Oskar Kleiner ist am 30.3.1887 in Hilzingen (Landkreis Konstanz) geboren. Seine Frau Maria und er haben ein Kind im Alter von 21 Jahren (Stand 1948). Er ist Postbeamter und bis 1930 Mitglied der katholisch orientierten Zentrumspartei. Bis 1933 ist er als Frontsoldat Mitglied des „Stahlhelm“ (Bund der Frontsoldaten).

Er ist Leiter des Postamts in St. Georgen im Schwarzwald. Er weigert sich im August 1933, ein Flugblatt der NSDAP, das sich gegen den politischen Katholizismus richtet, im Schalterraum in dem von ihm geleiteten Postamt in St. Georgen auszuhängen.

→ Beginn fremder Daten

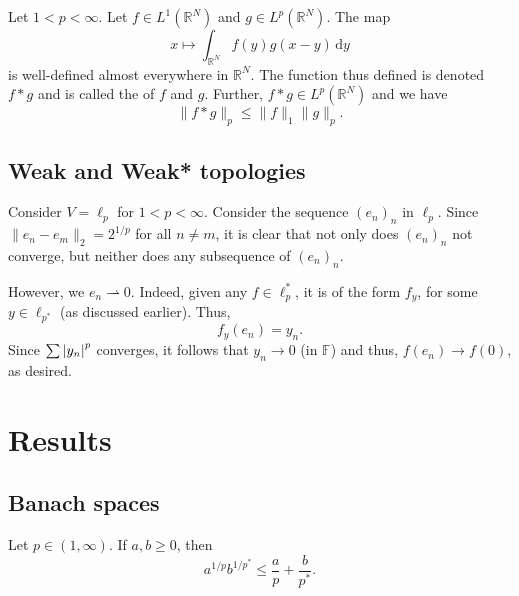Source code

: \documentclass[12pt]{article}	%
\newcommand{\weak}{\rightharpoonup}
\begin{document}
\begin{thm}
	Let $1 < p < \infty$. Let $f \in L^{1}(\mathbb{R}^{N})$ and $g \in L^{p}(\mathbb{R}^{N})$. The map
	\begin{equation*} 
		x \mapsto \int_{\mathbb{R}^{N}}^{} f(y) g(x - y) \,{\mathrm{d}}y
	\end{equation*}
	is well-defined almost everywhere in $\mathbb{R}^{N}$. The function thus defined is denoted $f \ast g$ and is called the  of $f$ and $g$. Further, $f \ast g \in L^{p}(\mathbb{R}^{N})$ and we have
	\begin{equation*} 
		\|f \ast g\|_{p} \le \|f\|_{1} \|g\|_{p}.
	\end{equation*}
\end{thm}

\subsection{Weak and Weak* topologies}

\begin{ex}
	Consider $V = \ell_{p}$ for $1 < p < \infty$. Consider the sequence $(e_{n})_{n}$ in $\ell_{p}$. Since $\|e_{n} - e_{m}\|_{2} = 2^{1/p}$ for all $n \neq m$, it is clear that not only does $(e_{n})_{n}$ not converge, but neither does any subsequence of $(e_{n})_{n}$.

	However, we $e_{n} \weak 0$. Indeed, given any $f \in \ell_{p}^{\ast}$, it is of the form $f_{y}$, for some $y \in \ell_{p^{\ast}}$ (as discussed earlier). Thus,
	\begin{equation*} 
		f_{y}(e_{n}) = y_{n}.
	\end{equation*}
	Since $\sum {\left\lvert y_{n} \right\lvert}^{p}$ converges, it follows that $y_{n} \to 0$ (in $\mathbb{F}$) and thus, $f(e_{n}) \to f(0)$, as desired.
\end{ex}

\section{Results}

\subsection{Banach spaces}

\begin{prop}
	Let $p \in (1, \infty)$. If $a, b \ge 0$, then
	\begin{equation*} 
		a^{1/p} b^{1/p^{\ast}} \le \frac{a}{p} + \frac{b}{p^{\ast}}.
	\end{equation*}
\end{prop}
\end{document}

In seiner Personalakte befindet sich eine Beurteilung der Gauleitung der NSDAP von 1935, in der es heißt, „dass er ständig eine ablehnende Haltung gegenüber dem Nationalsozialismus zeige, er stehe keineswegs auf dem Boden der nat.soz. Weltanschauung, er sei ein äußerst widerspenstiger Beamter, der keine nat.soz. Zeitung halte und er sei als unbelehrbarer Zentrumsanhänger in St. Georgen bekannt“.

Oskar Kleiner ist ab 1935 zwar Mitglied der NSV (NS-Volkswohlfahrt) und auch des Reichsbundes deutscher Beamter sowie des Reichskriegerbundes (bis 1937), aber seine ablehnende Haltung gegenüber dem NS berührt dies nicht: Die Reichspostdirektion Karlsruhe schreibt zur politischen Beurteilung, „er sei früher Zentrumsangehöriger gewesen. Sein polit. Verhalten sei bis heute nicht befriedigend. Es fehle ihm der gute Wille, mit der NSDAP zusammenzuarbeiten…“

Er wird im Oktober 1937 von St. Georgen nach Pforzheim ans Postamt 2 versetzt. Dort reißt er im Schalterraum Plakate und Bilder, die sich gegen den politischen Katholizismus richten, ab. Er wird von einem Postschaffner bei der Kreisleitung denunziert und muss sich vor der Direktion des Postamtes Pforzheim verantworten. Der Gestapo bleibt verborgen, dass er 1941 Predigten des Bischofs Graf von Galen gegen die Morde an behinderten, kranken und alten Menschen vervielfältigt und weiterverbreitet. Bei einer Durchsuchung seines Büros findet die Gestapo nur Schriften der verbotenen anthroposophischen Bewegung.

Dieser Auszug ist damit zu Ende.